In fact, as he was setting up for supper that evening, the designer thought it would be great fun to have an elegant supper on a linoleum table that he sourced from the Hudson River town of Hudson a number of years ago.
Redefining Dining Spaces
The conversation continues along a gravel path to a building that was a working barn early in the property’s history.
“The barn is American Chestnut. It's all hand-hewn. It's a wonderful, wonderful place. We took out the ceiling and we have these really beautiful chandeliers. Doesn't every barn crave good chandelier's for their horses?” D’Aquino jokes. “We whitewashed the entire interior of the barn just to add some brightness and light.” The result is sophisticated country, elegant enough for any brunch, soiree or celebration, while bringing out all the fun possibilities of dining in a barn.”
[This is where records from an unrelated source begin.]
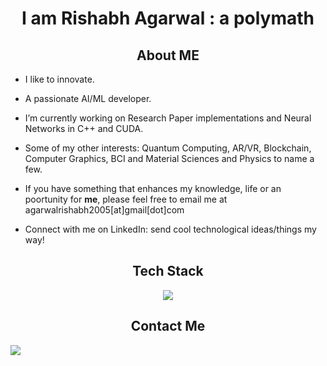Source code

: <h1 style="text-align: center;">I am Rishabh Agarwal : a polymath </h1>

<h2 style="text-align: center;"> About ME </h2>

* I like to innovate.
* A passionate AI/ML developer. 
* I’m currently working on Research Paper implementations and Neural Networks in C++ and CUDA.
* Some of my other interests: Quantum Computing, AR/VR, Blockchain, Computer Graphics, BCI and Material Sciences and Physics to name a few.


* If you have something that enhances my knowledge, life or an poortunity for **me**, please feel free to email me at agarwalrishabh2005[at]gmail[dot]com
* Connect with me on LinkedIn: send cool technological ideas/things my way!



<h2 style="text-align: center;"> Tech Stack </h2>
<p align="center">
  <a href="https://go-skill-icons.vercel.app/">
    <img
      src="https://go-skill-icons.vercel.app/api/icons?i=py,pytorch,cpp,cuda,tensorflow,sklearn,flask,c,java,dart,flutter,firebase,r,matlab,mysql,sqlite,latex,html,css,git,gitlab,docker,linux"
    />
  </a>
</p>

<!--
<h2 style="text-align: center;"> Tech Stack </h2>
<p align="center">
  <a href="https://skillicons.dev">
    <img src="https://skillicons.dev/icons?i=py,pytorch,tensorflow,sklearn,flask,c,cpp,java,dart,flutter,firebase,r,matlab,mysql,sqlite,latex,html,css,git,gitlab,docker,linux"  alt="Tech Stack" />
  </a>
</p>
-->
<h2 style="text-align: center;"> Contact Me </h2>
<a href="https://www.linkedin.com/in/godrishuniverse/" target="_blank">
   <img src="https://img.shields.io/badge/LinkedIn-0077B5?style=for-the-badge&logo=linkedin&logoColor=0e76a8&color=black">
</a>

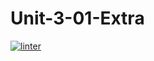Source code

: # Unit-3-01-Extra
[![linter](https://github.com/<SophiaSamera>/<Unit-3-01-Extra>/workflows/linter/badge.svg)](https://github.com/marketplace/actions/super-linter)
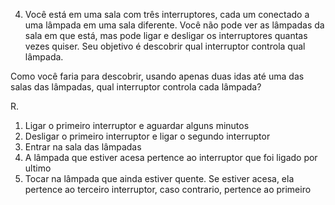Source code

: 4) Você está em uma sala com três interruptores, cada um conectado a uma lâmpada em uma sala diferente. Você não pode ver as lâmpadas da sala em que está, mas pode ligar e desligar os interruptores quantas vezes quiser. Seu objetivo é descobrir qual interruptor controla qual lâmpada.

Como você faria para descobrir, usando apenas duas idas até uma das salas das lâmpadas, qual interruptor controla cada lâmpada?


R.  
1. Ligar o primeiro interruptor e aguardar alguns minutos
2. Desligar o primeiro interruptor e ligar o segundo interruptor
3. Entrar na sala das lâmpadas
4. A lâmpada que estiver acesa pertence ao interruptor que foi ligado por ultimo
5. Tocar na lâmpada que ainda estiver quente. Se estiver acesa, ela pertence ao terceiro interruptor, caso contrario, pertence ao primeiro
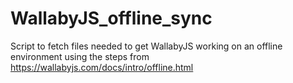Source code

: # WallabyJS_offline_sync

Script to fetch files needed to get WallabyJS working on an offline environment using the steps from https://wallabyjs.com/docs/intro/offline.html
“What we really want to encourage,” added Monaco, “Is that people take the time, pause, enjoy the moment of having breakfast, having coffee and using the things that are a part of your life. Use that set of china that was left by your grandmother; use these things that are a part of your life, that are part of your personal history and don't just sequester them away for a precious moment. We try to create places and spaces that allow people to see opportunities in how they use them and not necessarily feel defined by them.”